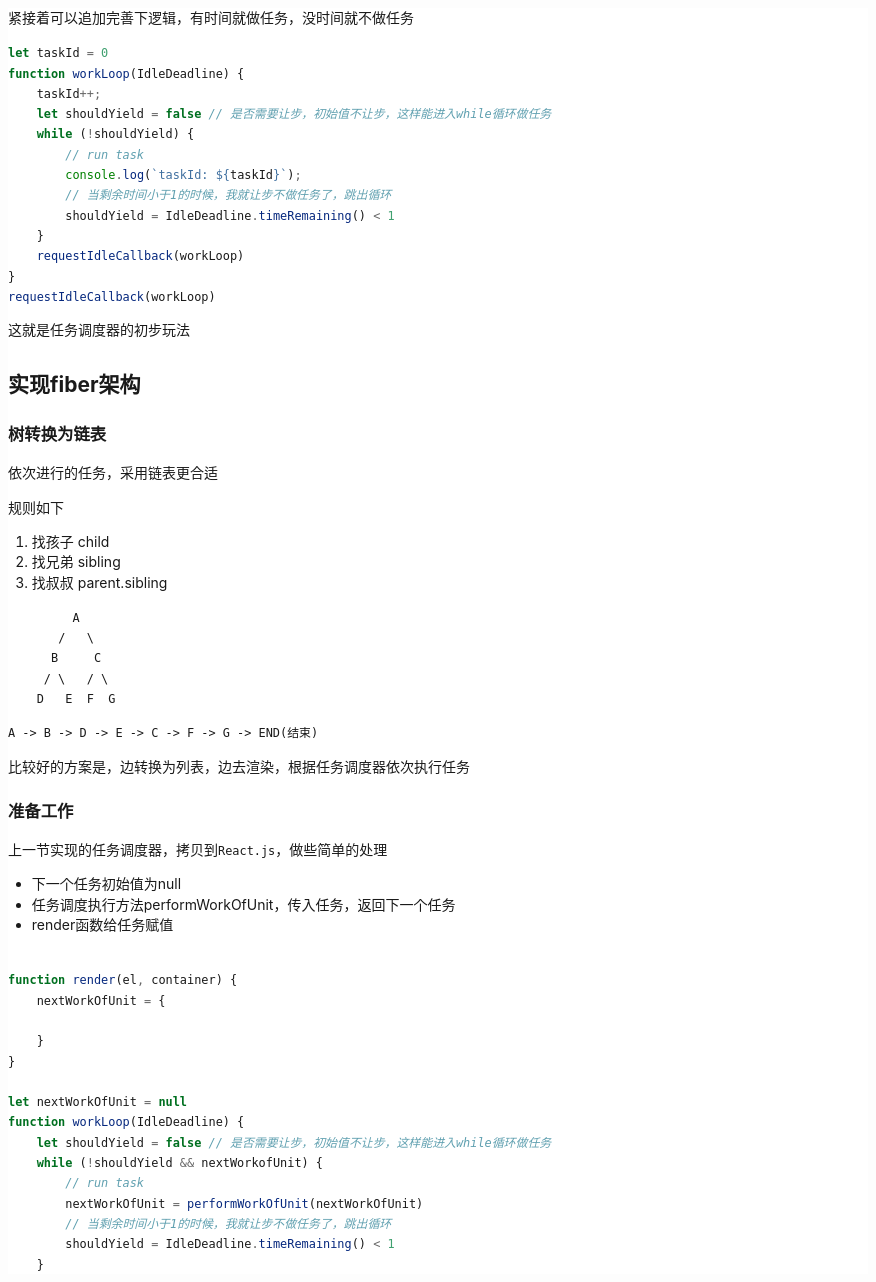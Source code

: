 紧接着可以追加完善下逻辑，有时间就做任务，没时间就不做任务

```js
let taskId = 0
function workLoop(IdleDeadline) {
    taskId++;
    let shouldYield = false // 是否需要让步，初始值不让步，这样能进入while循环做任务
    while (!shouldYield) {
        // run task
        console.log(`taskId: ${taskId}`);
        // 当剩余时间小于1的时候，我就让步不做任务了，跳出循环
        shouldYield = IdleDeadline.timeRemaining() < 1
    }
    requestIdleCallback(workLoop)
}
requestIdleCallback(workLoop)
```
这就是任务调度器的初步玩法

## 实现fiber架构

### 树转换为链表

依次进行的任务，采用链表更合适

规则如下
1. 找孩子 child
2. 找兄弟 sibling
3. 找叔叔 parent.sibling

```
         A
       /   \
      B     C
     / \   / \
    D   E  F  G 
```

```
A -> B -> D -> E -> C -> F -> G -> END(结束)
```
比较好的方案是，边转换为列表，边去渲染，根据任务调度器依次执行任务

### 准备工作

上一节实现的任务调度器，拷贝到`React.js`，做些简单的处理
- 下一个任务初始值为null
- 任务调度执行方法performWorkOfUnit，传入任务，返回下一个任务
- render函数给任务赋值

```js

function render(el, container) {
    nextWorkOfUnit = {
        
    }
}

let nextWorkOfUnit = null
function workLoop(IdleDeadline) {
    let shouldYield = false // 是否需要让步，初始值不让步，这样能进入while循环做任务
    while (!shouldYield && nextWorkofUnit) {
        // run task
        nextWorkOfUnit = performWorkOfUnit(nextWorkOfUnit)
        // 当剩余时间小于1的时候，我就让步不做任务了，跳出循环
        shouldYield = IdleDeadline.timeRemaining() < 1
    }
```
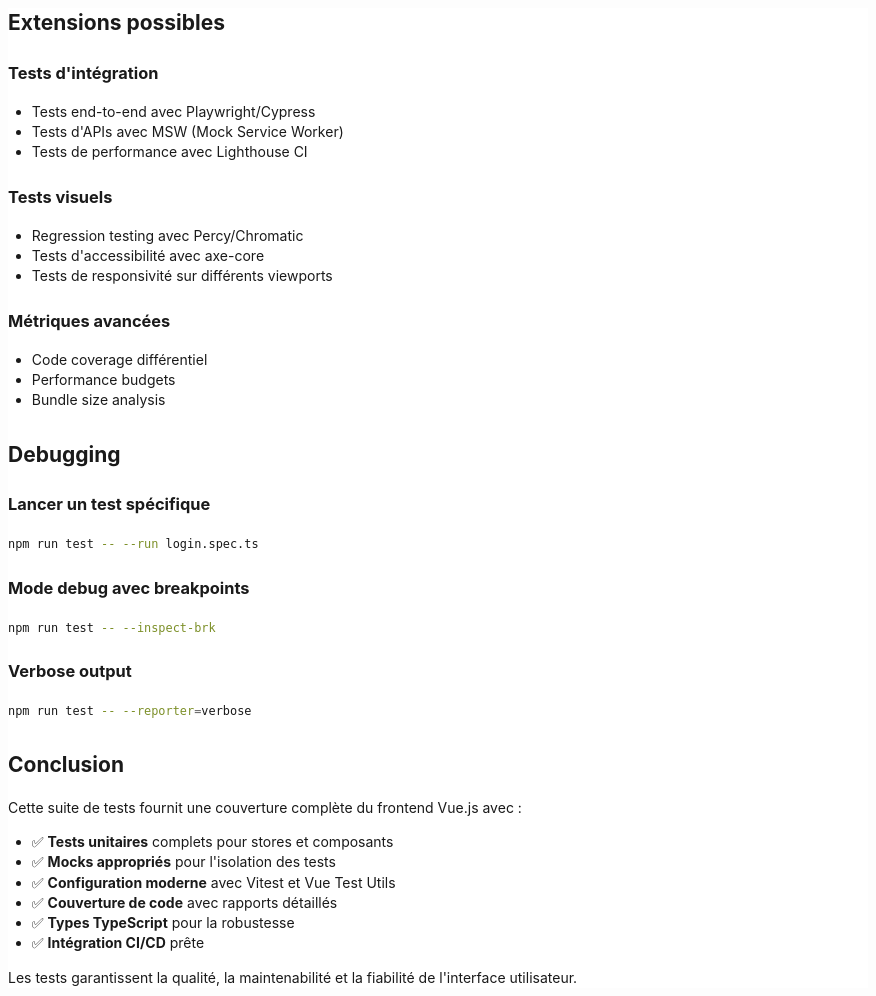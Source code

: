 ## Extensions possibles

### Tests d'intégration

- Tests end-to-end avec Playwright/Cypress
- Tests d'APIs avec MSW (Mock Service Worker)
- Tests de performance avec Lighthouse CI

### Tests visuels

- Regression testing avec Percy/Chromatic
- Tests d'accessibilité avec axe-core
- Tests de responsivité sur différents viewports

### Métriques avancées

- Code coverage différentiel
- Performance budgets
- Bundle size analysis

## Debugging

### Lancer un test spécifique

```bash
npm run test -- --run login.spec.ts
```

### Mode debug avec breakpoints

```bash
npm run test -- --inspect-brk
```

### Verbose output

```bash
npm run test -- --reporter=verbose
```

## Conclusion

Cette suite de tests fournit une couverture complète du frontend Vue.js avec :

- ✅ **Tests unitaires** complets pour stores et composants
- ✅ **Mocks appropriés** pour l'isolation des tests  
- ✅ **Configuration moderne** avec Vitest et Vue Test Utils
- ✅ **Couverture de code** avec rapports détaillés
- ✅ **Types TypeScript** pour la robustesse
- ✅ **Intégration CI/CD** prête

Les tests garantissent la qualité, la maintenabilité et la fiabilité de l'interface utilisateur.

▶ [What you should do]
With the images excluded, reproduce the data above precisely as written.

▶ [Task solution]
Source code

: 紧接着可以追加完善下逻辑，有时间就做任务，没时间就不做任务

```js
let taskId = 0
function workLoop(IdleDeadline) {
    taskId++;
    let shouldYield = false // 是否需要让步，初始值不让步，这样能进入while循环做任务
    while (!shouldYield) {
        // run task
        console.log(`taskId: ${taskId}`);
        // 当剩余时间小于1的时候，我就让步不做任务了，跳出循环
        shouldYield = IdleDeadline.timeRemaining() < 1
    }
    requestIdleCallback(workLoop)
}
requestIdleCallback(workLoop)
```
这就是任务调度器的初步玩法

## 实现fiber架构

### 树转换为链表

依次进行的任务，采用链表更合适

规则如下
1. 找孩子 child
2. 找兄弟 sibling
3. 找叔叔 parent.sibling

```
         A
       /   \
      B     C
     / \   / \
    D   E  F  G 
```

```
A -> B -> D -> E -> C -> F -> G -> END(结束)
```
比较好的方案是，边转换为列表，边去渲染，根据任务调度器依次执行任务

### 准备工作

上一节实现的任务调度器，拷贝到`React.js`，做些简单的处理
- 下一个任务初始值为null
- 任务调度执行方法performWorkOfUnit，传入任务，返回下一个任务
- render函数给任务赋值

```js

function render(el, container) {
    nextWorkOfUnit = {
        
    }
}

let nextWorkOfUnit = null
function workLoop(IdleDeadline) {
    let shouldYield = false // 是否需要让步，初始值不让步，这样能进入while循环做任务
    while (!shouldYield && nextWorkofUnit) {
        // run task
        nextWorkOfUnit = performWorkOfUnit(nextWorkOfUnit)
        // 当剩余时间小于1的时候，我就让步不做任务了，跳出循环
        shouldYield = IdleDeadline.timeRemaining() < 1
    }
```
Source code

: ## Extensions possibles

### Tests d'intégration

- Tests end-to-end avec Playwright/Cypress
- Tests d'APIs avec MSW (Mock Service Worker)
- Tests de performance avec Lighthouse CI

### Tests visuels

- Regression testing avec Percy/Chromatic
- Tests d'accessibilité avec axe-core
- Tests de responsivité sur différents viewports

### Métriques avancées

- Code coverage différentiel
- Performance budgets
- Bundle size analysis

## Debugging

### Lancer un test spécifique

```bash
npm run test -- --run login.spec.ts
```

### Mode debug avec breakpoints

```bash
npm run test -- --inspect-brk
```

### Verbose output

```bash
npm run test -- --reporter=verbose
```

## Conclusion

Cette suite de tests fournit une couverture complète du frontend Vue.js avec :

- ✅ **Tests unitaires** complets pour stores et composants
- ✅ **Mocks appropriés** pour l'isolation des tests  
- ✅ **Configuration moderne** avec Vitest et Vue Test Utils
- ✅ **Couverture de code** avec rapports détaillés
- ✅ **Types TypeScript** pour la robustesse
- ✅ **Intégration CI/CD** prête

Les tests garantissent la qualité, la maintenabilité et la fiabilité de l'interface utilisateur.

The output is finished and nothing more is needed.